Immer wieder spricht die Regierung von der „Renationalisierung“, „Repolonisierung“ bzw. „Entmonopolisierung“ der polnischen Medienlandschaft, die seit 1989 durch einen recht großen Anteil ausländischen Kapitals gekennzeichnet ist. Die PiS setzt tendenziell die Tatsache ausländischer Kapitalbeteiligungen mit der Eventualität staatlicher oder geheimdienstlicher Einflussnahme auf die betreffenden Medien gleich, die dann dementsprechend „nicht-polnische“ Interessen vertreten und in innerpolnische Angelegenheit eingreifen würden. Im Raum standen stets vor allem Beteiligungen von deutscher (Polska Press, die ein Netzwerk von Regionalzeitungen zu etwa 80 Prozent kontrolliert) und US-amerikanischer (Tv-Sender TVN) Seite. Angesichts der harschen Reaktionen aus Washington und Brüssel ist es aber bisher nicht dazu gekommen. Allerdings wird jeder kritische Bericht aus dem Ausland dazu genutzt das Thema der „Renationalisierung“ der Medien wieder auf die Agenda zu bringen.

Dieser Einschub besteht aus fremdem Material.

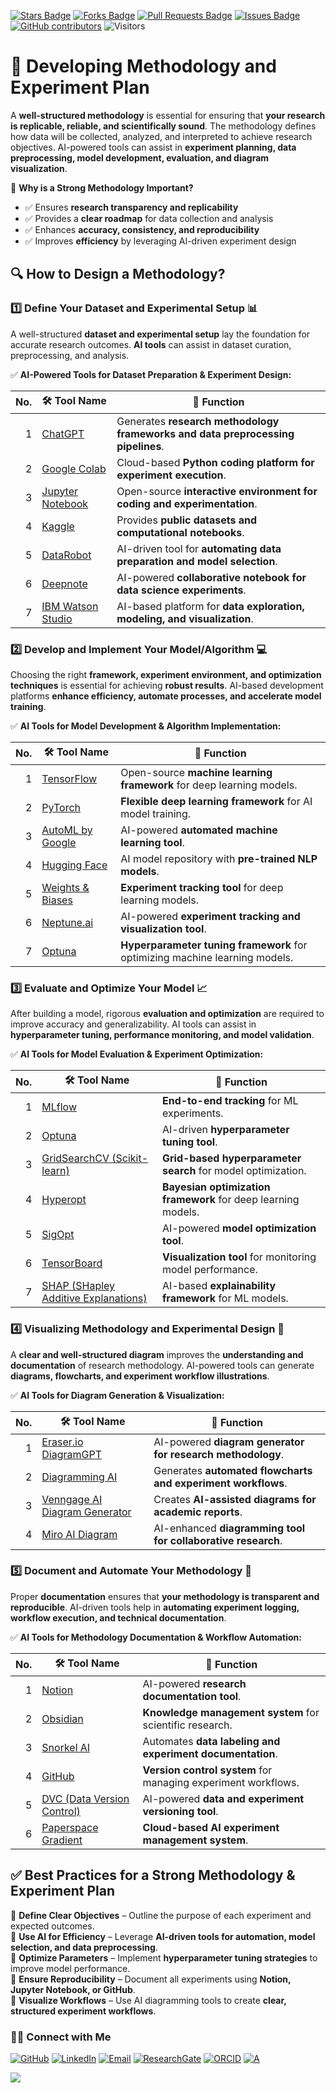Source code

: <a href="https://github.com/drshahizan/short-course/stargazers"><img src="https://img.shields.io/github/stars/drshahizan/short-course" alt="Stars Badge"/></a>
<a href="https://github.com/drshahizan/short-course/network/members"><img src="https://img.shields.io/github/forks/drshahizan/short-course" alt="Forks Badge"/></a>
<a href="https://github.com/drshahizan/short-course/pulls"><img src="https://img.shields.io/github/issues-pr/drshahizan/short-course" alt="Pull Requests Badge"/></a>
<a href="https://github.com/drshahizan/short-course"><img src="https://img.shields.io/github/issues/drshahizan/short-course" alt="Issues Badge"/></a>
<a href="https://github.com/drshahizan/short-course/graphs/contributors"><img alt="GitHub contributors" src="https://img.shields.io/github/contributors/drshahizan/short-course?color=2b9348"></a>
![Visitors](https://api.visitorbadge.io/api/visitors?path=https%3A%2F%2Fgithub.com%2Fdrshahizan%2Fshort-course&labelColor=%23d9e3f0&countColor=%23697689&style=flat)

# 🔬 Developing Methodology and Experiment Plan

A **well-structured methodology** is essential for ensuring that **your research is replicable, reliable, and scientifically sound**. The methodology defines how data will be collected, analyzed, and interpreted to achieve research objectives. AI-powered tools can assist in **experiment planning, data preprocessing, model development, evaluation, and diagram visualization**.

📌 **Why is a Strong Methodology Important?**  
- ✅ Ensures **research transparency and replicability**  
- ✅ Provides a **clear roadmap** for data collection and analysis  
- ✅ Enhances **accuracy, consistency, and reproducibility**  
- ✅ Improves **efficiency** by leveraging AI-driven experiment design  

## 🔍 **How to Design a Methodology?**  

### **1️⃣ Define Your Dataset and Experimental Setup** 📊  
A well-structured **dataset and experimental setup** lay the foundation for accurate research outcomes. **AI tools** can assist in dataset curation, preprocessing, and analysis.

✅ **AI-Powered Tools for Dataset Preparation & Experiment Design:**  

| No. | 🛠 **Tool Name** | 📖 **Function** | 
| ---: | ---------- | --------- | 
| 1 | [ChatGPT](https://openai.com/chatgpt/) | Generates **research methodology frameworks and data preprocessing pipelines**. | 
| 2 | [Google Colab](https://colab.research.google.com/) | Cloud-based **Python coding platform for experiment execution**. | 
| 3 | [Jupyter Notebook](https://jupyter.org/) | Open-source **interactive environment for coding and experimentation**. | 
| 4 | [Kaggle](https://www.kaggle.com/) | Provides **public datasets and computational notebooks**. | 
| 5 | [DataRobot](https://www.datarobot.com/) | AI-driven tool for **automating data preparation and model selection**. | 
| 6 | [Deepnote](https://deepnote.com/) | AI-powered **collaborative notebook for data science experiments**. | 
| 7 | [IBM Watson Studio](https://www.ibm.com/cloud/watson-studio) | AI-based platform for **data exploration, modeling, and visualization**. | 


### **2️⃣ Develop and Implement Your Model/Algorithm** 💻  
Choosing the right **framework, experiment environment, and optimization techniques** is essential for achieving **robust results**. AI-based development platforms **enhance efficiency, automate processes, and accelerate model training**.  

✅ **AI Tools for Model Development & Algorithm Implementation:**  

| No. | 🛠 **Tool Name** | 📖 **Function** | 
| ---: | ---------- | --------- | 
| 1 | [TensorFlow](https://www.tensorflow.org/) | Open-source **machine learning framework** for deep learning models. | 
| 2 | [PyTorch](https://pytorch.org/) | **Flexible deep learning framework** for AI model training. | 
| 3 | [AutoML by Google](https://cloud.google.com/automl/) | AI-powered **automated machine learning tool**. | 
| 4 | [Hugging Face](https://huggingface.co/) | AI model repository with **pre-trained NLP models**. | 
| 5 | [Weights & Biases](https://wandb.ai/) | **Experiment tracking tool** for deep learning models. | 
| 6 | [Neptune.ai](https://neptune.ai/) | AI-powered **experiment tracking and visualization tool**. | 
| 7 | [Optuna](https://optuna.org/) | **Hyperparameter tuning framework** for optimizing machine learning models. | 


### **3️⃣ Evaluate and Optimize Your Model** 📈  
After building a model, rigorous **evaluation and optimization** are required to improve accuracy and generalizability. AI tools can assist in **hyperparameter tuning, performance monitoring, and model validation**.  

✅ **AI Tools for Model Evaluation & Experiment Optimization:**  

| No. | 🛠 **Tool Name** | 📖 **Function** | 
| ---: | ---------- | --------- | 
| 1 | [MLflow](https://mlflow.org/) | **End-to-end tracking** for ML experiments. | 
| 2 | [Optuna](https://optuna.org/) | AI-driven **hyperparameter tuning tool**. | 
| 3 | [GridSearchCV (Scikit-learn)](https://scikit-learn.org/) | **Grid-based hyperparameter search** for model optimization. | 
| 4 | [Hyperopt](https://hyperopt.github.io/hyperopt/) | **Bayesian optimization framework** for deep learning models. | 
| 5 | [SigOpt](https://sigopt.com/) | AI-powered **model optimization tool**. | 
| 6 | [TensorBoard](https://www.tensorflow.org/tensorboard) | **Visualization tool** for monitoring model performance. | 
| 7 | [SHAP (SHapley Additive Explanations)](https://shap.readthedocs.io/en/latest/) | AI-based **explainability framework** for ML models. | 


### **4️⃣ Visualizing Methodology and Experimental Design** 🎨  
A **clear and well-structured diagram** improves the **understanding and documentation** of research methodology. AI-powered tools can generate **diagrams, flowcharts, and experiment workflow illustrations**.  

✅ **AI Tools for Diagram Generation & Visualization:**  

| No. | 🛠 **Tool Name** | 📖 **Function** | 
| ---: | ---------- | --------- | 
| 1 | [Eraser.io DiagramGPT](https://www.eraser.io/diagramgpt) | AI-powered **diagram generator for research methodology**. | 
| 2 | [Diagramming AI](https://diagrammingai.com) | Generates **automated flowcharts and experiment workflows**. | 
| 3 | [Venngage AI Diagram Generator](https://venngage.com/ai-tools/diagram-generator) | Creates **AI-assisted diagrams for academic reports**. | 
| 4 | [Miro AI Diagram](https://miro.com/ai/diagram-ai/) | AI-enhanced **diagramming tool for collaborative research**. | 

### **5️⃣ Document and Automate Your Methodology** 📝  
Proper **documentation** ensures that **your methodology is transparent and reproducible**. AI-driven tools help in **automating experiment logging, workflow execution, and technical documentation**.  

✅ **AI Tools for Methodology Documentation & Workflow Automation:**  

| No. | 🛠 **Tool Name** | 📖 **Function** | 
| ---: | ---------- | --------- | 
| 1 | [Notion](https://www.notion.so/) | AI-powered **research documentation tool**. | 
| 2 | [Obsidian](https://obsidian.md/) | **Knowledge management system** for scientific research. | 
| 3 | [Snorkel AI](https://www.snorkel.org/) | Automates **data labeling and experiment documentation**. | 
| 4 | [GitHub](https://github.com/) | **Version control system** for managing experiment workflows. | 
| 5 | [DVC (Data Version Control)](https://dvc.org/) | AI-powered **data and experiment versioning tool**. | 
| 6 | [Paperspace Gradient](https://gradient.paperspace.com/) | **Cloud-based AI experiment management system**. | 

## ✅ **Best Practices for a Strong Methodology & Experiment Plan**  
📌 **Define Clear Objectives** – Outline the purpose of each experiment and expected outcomes.  
📌 **Use AI for Efficiency** – Leverage **AI-driven tools for automation, model selection, and data preprocessing**.  
📌 **Optimize Parameters** – Implement **hyperparameter tuning strategies** to improve model performance.  
📌 **Ensure Reproducibility** – Document all experiments using **Notion, Jupyter Notebook, or GitHub**.  
📌 **Visualize Workflows** – Use AI diagramming tools to create **clear, structured experiment workflows**.  


### 🙌🏻 Connect with Me
<p align="left">
    <a href="https://github.com/drshahizan" target="_blank"><img alt="GitHub" src="https://img.shields.io/badge/-@drshahizan-181717?style=flat-square&logo=GitHub&logoColor=white"></a>
    <a href="https://www.linkedin.com/in/drshahizan" target="_blank"><img alt="LinkedIn" src="https://img.shields.io/badge/-drshahizan-blue?style=flat-square&logo=Linkedin&logoColor=white&link=https://www.linkedin.com/in/drshahizan/"></a>
    <a href="mailto:shahizan@utm.my" target="_blank"><img alt="Email" src="https://img.shields.io/badge/-shahizan@utm.my-c14438?style=flat-square&logo=Gmail&logoColor=white&link=mailto:shahizan@utm.my.com"></a>
    <a href="https://www.researchgate.net/profile/Mohd-Othman-28" target="_blank"><img alt="ResearchGate" src="https://img.shields.io/badge/-ResearchGate-00CCBB?style=flat-square&logo=ResearchGate&logoColor=white"></a>
    <a href="https://orcid.org/0000-0003-4261-1873" target="_blank"><img alt="ORCID" src="https://img.shields.io/badge/-ORCID-A6CE39?style=flat-square&logo=ORCID&logoColor=white"></a> 
 <a href="https://visitorbadge.io/status?path=https%3A%2F%2Fgithub.com%2Fdrshahizan" target="_blank"><img alt="A" src="https://api.visitorbadge.io/api/visitors?path=https%3A%2F%2Fgithub.com%2Fdrshahizan&labelColor=%23697689&countColor=%23555555&style=plastic"></a>
 
![](https://hit.yhype.me/github/profile?user_id=81284918)
</p>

Zu der Entlassungswelle bei den staatlichen Medien, kommen Schikanen bei der täglichen Arbeit der Journalisten hinzu. Regierungskritische Medienschaffende bekommen keine Termine bei den Politikern der regierenden Partei, werden bei Nachfragen beschimpft und teilweise auch bedroht. Nachdem versuchte Einschränkungen des Zugangs von Medien zum Sejm im Dezember 2016 auf erheblichen Widerstand gestoßen waren, versuchen Regierungsvertreter und rechte Publizisten nun vorrangig mithilfe juristischer Mittel- kostspielige Verleumdungsklagen, aber auch eine erweiterte Auslegung des Strafrechts, siehe https://rsf.org/en/news/poland-journalist-investigated-coverage-gdansk-mayors-assassination - regierungskritische Journalisten einzuschüchtern. Obwohl die PiS mit ihrem Umbau des Justizwesens noch nicht so weit vorangeschritten ist, dass sie in der allgemeinen Gerichtsbarkeit beliebige Urteile in ihrem Sinne herbeiführen könnte, so hat diese Praxis doch bereits Spuren hinterlassen, weil unter wirtschaftlichem Druck stehende Verlage sich zunehmend scheuen, journalistische oder publizistische Risiken einzugehen.

Das Arbeitsumfeld der polnischen Medien und Journalist*innen ist in den letzten Jahren deutlich schwieriger geworden. Physische Übergriffe bleiben glücklicherweise aus. Aber vor allem in rechtlicher Hinsicht sind Medienmacher zunehmendem Druck ausgesetzt. Zudem beeinträchtigt die – direkt mit den politischen und medialen Maßnahmen der PiS-Regierung verbundene – allgemeine Verrohung der politischen Diskurskultur journalistische Tätigkeit massiv, weil ihr von verschiedener Seite Professionalität abgesprochen und parteiisches Verhalten zugeschrieben wird. Die vermutlich von bezahlten Trollen getriebenen Hetz- und Hasskampagnen im Internet rufen außerdem ein erhöhtes Maß an Stress und Angst bei den Betroffenen hervor.

Trotzdem findet nach wie vor kritische Berichterstattung statt. Jüngstes Beispiel ist die anstehende Präsidentschaftswahl. Für den 10. Mai ist sie eingeplant. Die Regierung hält trotz der Corona-Pandemie fest daran. Die Wahlordination wird gerade geändert, der Gesetzesentwurf liegt bei dem Senat. Die Wahl soll zum ersten Mal ausschließlich als Briefwahl abgehalten werden. Eine Änderung, die laut Experten nicht verfassungskonform ist. Den Wahlkampf kann wegen der Einschränkungen des öffentliches Lebens de facto nur der Amtsinhaber Andrzej Duda in den staatlichen Medien führen. Die Oppositionskandidaten haben keinen Zugang dazu. Wahlbeobachter äußerten bereits ihre Bedenken, was die Durchführung der demokratischen Wahlen zurzeit angeht.